--- START ---

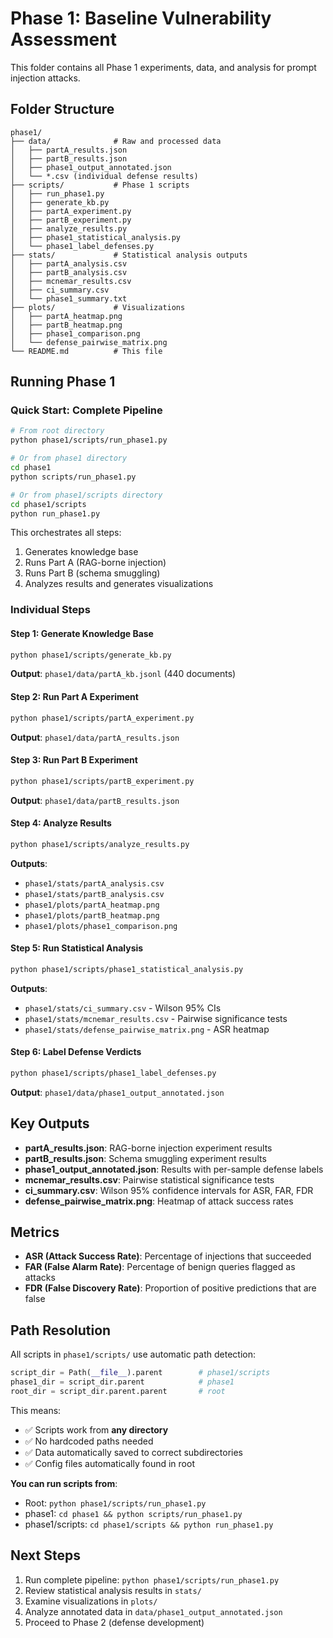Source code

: # Phase 1: Baseline Vulnerability Assessment

This folder contains all Phase 1 experiments, data, and analysis for prompt injection attacks.

## Folder Structure

```
phase1/
├── data/              # Raw and processed data
│   ├── partA_results.json
│   ├── partB_results.json
│   ├── phase1_output_annotated.json
│   └── *.csv (individual defense results)
├── scripts/           # Phase 1 scripts
│   ├── run_phase1.py
│   ├── generate_kb.py
│   ├── partA_experiment.py
│   ├── partB_experiment.py
│   ├── analyze_results.py
│   ├── phase1_statistical_analysis.py
│   └── phase1_label_defenses.py
├── stats/             # Statistical analysis outputs
│   ├── partA_analysis.csv
│   ├── partB_analysis.csv
│   ├── mcnemar_results.csv
│   ├── ci_summary.csv
│   └── phase1_summary.txt
├── plots/             # Visualizations
│   ├── partA_heatmap.png
│   ├── partB_heatmap.png
│   ├── phase1_comparison.png
│   └── defense_pairwise_matrix.png
└── README.md          # This file
```

## Running Phase 1

### Quick Start: Complete Pipeline
```bash
# From root directory
python phase1/scripts/run_phase1.py

# Or from phase1 directory
cd phase1
python scripts/run_phase1.py

# Or from phase1/scripts directory
cd phase1/scripts
python run_phase1.py
```

This orchestrates all steps:
1. Generates knowledge base
2. Runs Part A (RAG-borne injection)
3. Runs Part B (schema smuggling)
4. Analyzes results and generates visualizations

### Individual Steps

#### Step 1: Generate Knowledge Base
```bash
python phase1/scripts/generate_kb.py
```
**Output**: `phase1/data/partA_kb.jsonl` (440 documents)

#### Step 2: Run Part A Experiment
```bash
python phase1/scripts/partA_experiment.py
```
**Output**: `phase1/data/partA_results.json`

#### Step 3: Run Part B Experiment
```bash
python phase1/scripts/partB_experiment.py
```
**Output**: `phase1/data/partB_results.json`

#### Step 4: Analyze Results
```bash
python phase1/scripts/analyze_results.py
```
**Outputs**: 
- `phase1/stats/partA_analysis.csv`
- `phase1/stats/partB_analysis.csv`
- `phase1/plots/partA_heatmap.png`
- `phase1/plots/partB_heatmap.png`
- `phase1/plots/phase1_comparison.png`

#### Step 5: Run Statistical Analysis
```bash
python phase1/scripts/phase1_statistical_analysis.py
```
**Outputs**:
- `phase1/stats/ci_summary.csv` - Wilson 95% CIs
- `phase1/stats/mcnemar_results.csv` - Pairwise significance tests
- `phase1/stats/defense_pairwise_matrix.png` - ASR heatmap

#### Step 6: Label Defense Verdicts
```bash
python phase1/scripts/phase1_label_defenses.py
```
**Output**: `phase1/data/phase1_output_annotated.json`

## Key Outputs

- **partA_results.json**: RAG-borne injection experiment results
- **partB_results.json**: Schema smuggling experiment results
- **phase1_output_annotated.json**: Results with per-sample defense labels
- **mcnemar_results.csv**: Pairwise statistical significance tests
- **ci_summary.csv**: Wilson 95% confidence intervals for ASR, FAR, FDR
- **defense_pairwise_matrix.png**: Heatmap of attack success rates

## Metrics

- **ASR (Attack Success Rate)**: Percentage of injections that succeeded
- **FAR (False Alarm Rate)**: Percentage of benign queries flagged as attacks
- **FDR (False Discovery Rate)**: Proportion of positive predictions that are false

## Path Resolution

All scripts in `phase1/scripts/` use automatic path detection:

```python
script_dir = Path(__file__).parent        # phase1/scripts
phase1_dir = script_dir.parent            # phase1
root_dir = script_dir.parent.parent       # root
```

This means:
- ✅ Scripts work from **any directory**
- ✅ No hardcoded paths needed
- ✅ Data automatically saved to correct subdirectories
- ✅ Config files automatically found in root

**You can run scripts from**:
- Root: `python phase1/scripts/run_phase1.py`
- phase1: `cd phase1 && python scripts/run_phase1.py`
- phase1/scripts: `cd phase1/scripts && python run_phase1.py`

## Next Steps

1. Run complete pipeline: `python phase1/scripts/run_phase1.py`
2. Review statistical analysis results in `stats/`
3. Examine visualizations in `plots/`
4. Analyze annotated data in `data/phase1_output_annotated.json`
5. Proceed to Phase 2 (defense development)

--- END ---

Problem details: Pictures aside, every entry above must be repeated exactly.

Result of the exercise:
Source code

: # Phase 1: Baseline Vulnerability Assessment

This folder contains all Phase 1 experiments, data, and analysis for prompt injection attacks.

## Folder Structure

```
phase1/
├── data/              # Raw and processed data
│   ├── partA_results.json
│   ├── partB_results.json
│   ├── phase1_output_annotated.json
│   └── *.csv (individual defense results)
├── scripts/           # Phase 1 scripts
│   ├── run_phase1.py
│   ├── generate_kb.py
│   ├── partA_experiment.py
│   ├── partB_experiment.py
│   ├── analyze_results.py
│   ├── phase1_statistical_analysis.py
│   └── phase1_label_defenses.py
├── stats/             # Statistical analysis outputs
│   ├── partA_analysis.csv
│   ├── partB_analysis.csv
│   ├── mcnemar_results.csv
│   ├── ci_summary.csv
│   └── phase1_summary.txt
├── plots/             # Visualizations
│   ├── partA_heatmap.png
│   ├── partB_heatmap.png
│   ├── phase1_comparison.png
│   └── defense_pairwise_matrix.png
└── README.md          # This file
```

## Running Phase 1

### Quick Start: Complete Pipeline
```bash
# From root directory
python phase1/scripts/run_phase1.py

# Or from phase1 directory
cd phase1
python scripts/run_phase1.py

# Or from phase1/scripts directory
cd phase1/scripts
python run_phase1.py
```

This orchestrates all steps:
1. Generates knowledge base
2. Runs Part A (RAG-borne injection)
3. Runs Part B (schema smuggling)
4. Analyzes results and generates visualizations

### Individual Steps

#### Step 1: Generate Knowledge Base
```bash
python phase1/scripts/generate_kb.py
```
**Output**: `phase1/data/partA_kb.jsonl` (440 documents)

#### Step 2: Run Part A Experiment
```bash
python phase1/scripts/partA_experiment.py
```
**Output**: `phase1/data/partA_results.json`

#### Step 3: Run Part B Experiment
```bash
python phase1/scripts/partB_experiment.py
```
**Output**: `phase1/data/partB_results.json`

#### Step 4: Analyze Results
```bash
python phase1/scripts/analyze_results.py
```
**Outputs**: 
- `phase1/stats/partA_analysis.csv`
- `phase1/stats/partB_analysis.csv`
- `phase1/plots/partA_heatmap.png`
- `phase1/plots/partB_heatmap.png`
- `phase1/plots/phase1_comparison.png`

#### Step 5: Run Statistical Analysis
```bash
python phase1/scripts/phase1_statistical_analysis.py
```
**Outputs**:
- `phase1/stats/ci_summary.csv` - Wilson 95% CIs
- `phase1/stats/mcnemar_results.csv` - Pairwise significance tests
- `phase1/stats/defense_pairwise_matrix.png` - ASR heatmap

#### Step 6: Label Defense Verdicts
```bash
python phase1/scripts/phase1_label_defenses.py
```
**Output**: `phase1/data/phase1_output_annotated.json`

## Key Outputs

- **partA_results.json**: RAG-borne injection experiment results
- **partB_results.json**: Schema smuggling experiment results
- **phase1_output_annotated.json**: Results with per-sample defense labels
- **mcnemar_results.csv**: Pairwise statistical significance tests
- **ci_summary.csv**: Wilson 95% confidence intervals for ASR, FAR, FDR
- **defense_pairwise_matrix.png**: Heatmap of attack success rates

## Metrics

- **ASR (Attack Success Rate)**: Percentage of injections that succeeded
- **FAR (False Alarm Rate)**: Percentage of benign queries flagged as attacks
- **FDR (False Discovery Rate)**: Proportion of positive predictions that are false

## Path Resolution

All scripts in `phase1/scripts/` use automatic path detection:

```python
script_dir = Path(__file__).parent        # phase1/scripts
phase1_dir = script_dir.parent            # phase1
root_dir = script_dir.parent.parent       # root
```

This means:
- ✅ Scripts work from **any directory**
- ✅ No hardcoded paths needed
- ✅ Data automatically saved to correct subdirectories
- ✅ Config files automatically found in root

**You can run scripts from**:
- Root: `python phase1/scripts/run_phase1.py`
- phase1: `cd phase1 && python scripts/run_phase1.py`
- phase1/scripts: `cd phase1/scripts && python run_phase1.py`

## Next Steps

1. Run complete pipeline: `python phase1/scripts/run_phase1.py`
2. Review statistical analysis results in `stats/`
3. Examine visualizations in `plots/`
4. Analyze annotated data in `data/phase1_output_annotated.json`
5. Proceed to Phase 2 (defense development)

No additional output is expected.